Monday, 23 Dec 2024

The first steps of your SEO audit: Indexing issues

Indexing is really the first step in any SEO audit. Why?

If your site is not being indexed, it is essentially unread by Google and Bing. And if the search engines can’t find and “read” it, no amount of magic or search engine optimization (SEO) will improve the ranking of your web pages.

In order to be ranked, a site must first be indexed.

Is your site being indexed?

There are many tools available to help you determine if a site is being indexed.

Indexing is, at its core, a page-level process. In other words, search engines read pages and treat them individually.

A quick way to check if a page is being indexed by Google is to use the site: operator with a Google search. Entering just the domain, as in my example below, will show you all of the pages Google has indexed for the domain. You can also enter a specific page URL to see if that individual page has been indexed.

When a page is not indexed

If your site or page is not being indexed, the most common culprit is the meta robots tag being used on a page or the improper use of disallow in the robots.txt file.

Both the meta tag, which is on the page level, and the robots.txt file provide instructions to search engine indexing robots on how to treat content on your page or website.

The difference is that the robots meta tag appears on an individual page, while the robots.txt file provides instructions for the site as a whole. On the robots.txt file, however, you can single out pages or directories and how the robots should treat these areas while indexing. Let’s examine how to use each.

Robots.txt

If you’re not sure if your site uses a robots.txt file, there’s an easy way to check. Simply enter your domain in a browser followed by /robots.txt.

Robots meta tag

The robots meta tag is placed in the header of a page. Typically, there is no need to use both the robots meta tag and the robots.txt to disallow indexing of a particular page.

In the Search Console image above, I don’t need to add the robots meta tag to all of my landing pages in the landing page folder (/lp/) to prevent Google from indexing them since I have disallowed the folder from indexing using the robots.txt file.

However, the robots meta tag does have other functions as well.

For example, you can tell search engines that links on the entire page should not be followed for search engine optimization purposes. That could come in handy in certain situations, like on press release pages.

XML sitemaps

When you have a new page on your site, ideally you want search engines to find and index it quickly. One way to aid in that effort is to use an eXtensible markup language (XML) sitemap and register it with the search engines.

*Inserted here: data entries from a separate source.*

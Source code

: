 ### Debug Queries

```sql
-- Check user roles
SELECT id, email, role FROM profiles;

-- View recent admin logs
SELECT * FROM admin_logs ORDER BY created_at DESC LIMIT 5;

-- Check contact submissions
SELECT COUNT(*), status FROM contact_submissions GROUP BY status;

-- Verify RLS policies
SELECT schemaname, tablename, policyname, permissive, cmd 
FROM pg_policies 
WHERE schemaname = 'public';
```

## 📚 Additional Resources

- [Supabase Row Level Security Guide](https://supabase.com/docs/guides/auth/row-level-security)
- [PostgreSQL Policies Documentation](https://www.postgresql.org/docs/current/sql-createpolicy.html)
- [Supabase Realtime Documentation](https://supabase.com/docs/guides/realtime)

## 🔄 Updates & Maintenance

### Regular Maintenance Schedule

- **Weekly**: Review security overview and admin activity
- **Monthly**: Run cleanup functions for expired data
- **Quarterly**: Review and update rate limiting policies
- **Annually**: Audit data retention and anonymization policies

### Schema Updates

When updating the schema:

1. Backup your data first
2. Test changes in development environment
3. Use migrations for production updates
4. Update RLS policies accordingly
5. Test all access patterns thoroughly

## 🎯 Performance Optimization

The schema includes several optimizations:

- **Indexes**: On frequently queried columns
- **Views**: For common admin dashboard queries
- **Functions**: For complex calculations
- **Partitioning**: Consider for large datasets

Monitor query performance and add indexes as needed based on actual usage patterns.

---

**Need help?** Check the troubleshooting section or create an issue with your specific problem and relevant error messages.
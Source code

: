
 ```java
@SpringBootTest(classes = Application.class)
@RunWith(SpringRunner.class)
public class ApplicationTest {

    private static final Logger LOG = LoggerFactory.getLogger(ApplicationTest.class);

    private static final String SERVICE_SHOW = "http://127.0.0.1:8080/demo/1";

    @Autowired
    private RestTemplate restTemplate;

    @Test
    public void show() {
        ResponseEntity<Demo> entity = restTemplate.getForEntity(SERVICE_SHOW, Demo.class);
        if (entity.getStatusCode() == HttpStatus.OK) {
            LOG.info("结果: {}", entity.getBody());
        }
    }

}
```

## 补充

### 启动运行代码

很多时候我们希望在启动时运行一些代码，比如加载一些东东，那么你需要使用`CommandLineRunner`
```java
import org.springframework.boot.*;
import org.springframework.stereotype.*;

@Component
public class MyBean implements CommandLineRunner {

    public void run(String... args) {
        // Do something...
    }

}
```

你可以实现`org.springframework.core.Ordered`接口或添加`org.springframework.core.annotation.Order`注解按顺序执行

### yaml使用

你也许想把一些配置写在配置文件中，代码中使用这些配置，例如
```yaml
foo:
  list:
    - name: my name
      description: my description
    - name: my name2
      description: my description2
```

XML sitemaps provide search engines with a listing of pages on your website. This is especially helpful when you have new content that likely doesn’t have many inbound links pointing to it yet, making it tougher for search engine robots to follow a link to find that content. Many content management systems now have XML sitemap capability built in or available via a plugin, like the Yoast SEO Plugin for WordPress.

Make sure you have an XML sitemap and that it is registered with Google Search Console and Bing Webmaster Tools. This ensures that Google and Bing know where the sitemap is located and can continually come back to index it.

How quickly can new content be indexed using this method? I once did a test and found my new content had been indexed by Google in only eight seconds — and that was the time it took me to change browser tabs and perform the site: operator command. So it’s very quick!

JavaScript

In 2011, Google announced it was able to execute JavaScript and index certain dynamic elements. However, Google isn’t always able to execute and index all JavaScript. In Google Search Console, the Fetch and Render tool can help you determine if Google’s robot, Googlebot, is actually able to see your content in JavaScript.

In this example, the university website is using asynchronous JavaScript and XML (AJAX), which is a form of JavaScript, to generate a course subject menu that links to specific areas of study.

The Fetch and Render tool shows us that Googlebot is unable to see the content and links the same way humans will. This means that Googlebot cannot follow the links in the JavaScript to these deeper course pages on the site.

Conclusion

Always keep in mind your site has to be indexed in order to be ranked. If search engines can’t find or read your content, how can they evaluate and rank it? So be sure to prioritize checking your site’s indexability when you’re performing an SEO audit.